Task requirements »
Images excluded, repeat each entry below exactly.

Dataset »

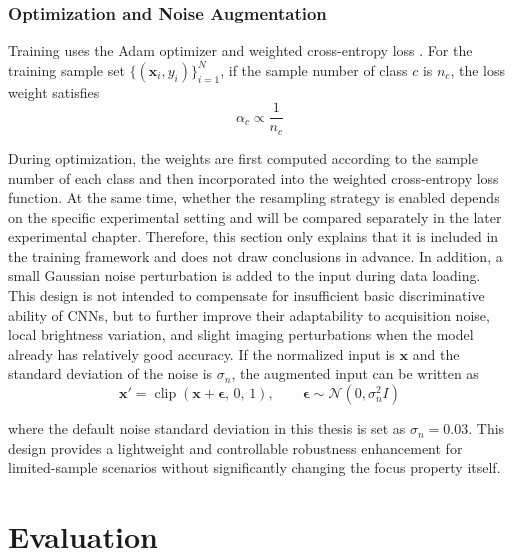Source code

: \subsubsection{Optimization and Noise Augmentation}
\par Training uses the Adam optimizer and weighted cross-entropy loss
\cite{bottou2012stochastic}. For the training sample set
$\{(\mathbf{x}_i,y_i)\}_{i=1}^{N}$, if the sample number of class $c$ is
$n_c$, the loss weight satisfies
\begin{equation}
    \alpha_c \propto \frac{1}{n_c}
    \label{eq:cnn-class-weight-method}
\end{equation}
\par During optimization, the weights are first computed according to the sample
number of each class and then incorporated into the weighted cross-entropy loss
function. At the same time, whether the resampling strategy is enabled depends
on the specific experimental setting and will be compared separately in the
later experimental chapter. Therefore, this section only explains that it is
included in the training framework and does not draw conclusions in advance.
In addition, a small Gaussian noise perturbation is added to the input during
data loading. This design is not intended to compensate for insufficient basic
discriminative ability of CNNs, but to further improve their adaptability to
acquisition noise, local brightness variation, and slight imaging
perturbations when the model already has relatively good accuracy. If the
normalized input is $\mathbf{x}$ and the standard deviation of the noise is
$\sigma_n$, the augmented input can be written as
\begin{equation}
    \mathbf{x}'=\operatorname{clip}\!\left(\mathbf{x}+\boldsymbol{\epsilon},\,0,\,1\right),\qquad
    \boldsymbol{\epsilon}\sim\mathcal{N}(0,\sigma_n^2 I)
    \label{eq:cnn-noise-method}
\end{equation}
\par where the default noise standard deviation in this thesis is set as
$\sigma_n=0.03$. This design provides a lightweight and controllable robustness
enhancement for limited-sample scenarios without significantly changing the
focus property itself.

\section{Evaluation}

Result for this task »
Source code

: \subsubsection{Optimization and Noise Augmentation}
\par Training uses the Adam optimizer and weighted cross-entropy loss
\cite{bottou2012stochastic}. For the training sample set
$\{(\mathbf{x}_i,y_i)\}_{i=1}^{N}$, if the sample number of class $c$ is
$n_c$, the loss weight satisfies
\begin{equation}
    \alpha_c \propto \frac{1}{n_c}
    \label{eq:cnn-class-weight-method}
\end{equation}
\par During optimization, the weights are first computed according to the sample
number of each class and then incorporated into the weighted cross-entropy loss
function. At the same time, whether the resampling strategy is enabled depends
on the specific experimental setting and will be compared separately in the
later experimental chapter. Therefore, this section only explains that it is
included in the training framework and does not draw conclusions in advance.
In addition, a small Gaussian noise perturbation is added to the input during
data loading. This design is not intended to compensate for insufficient basic
discriminative ability of CNNs, but to further improve their adaptability to
acquisition noise, local brightness variation, and slight imaging
perturbations when the model already has relatively good accuracy. If the
normalized input is $\mathbf{x}$ and the standard deviation of the noise is
$\sigma_n$, the augmented input can be written as
\begin{equation}
    \mathbf{x}'=\operatorname{clip}\!\left(\mathbf{x}+\boldsymbol{\epsilon},\,0,\,1\right),\qquad
    \boldsymbol{\epsilon}\sim\mathcal{N}(0,\sigma_n^2 I)
    \label{eq:cnn-noise-method}
\end{equation}
\par where the default noise standard deviation in this thesis is set as
$\sigma_n=0.03$. This design provides a lightweight and controllable robustness
enhancement for limited-sample scenarios without significantly changing the
focus property itself.

\section{Evaluation}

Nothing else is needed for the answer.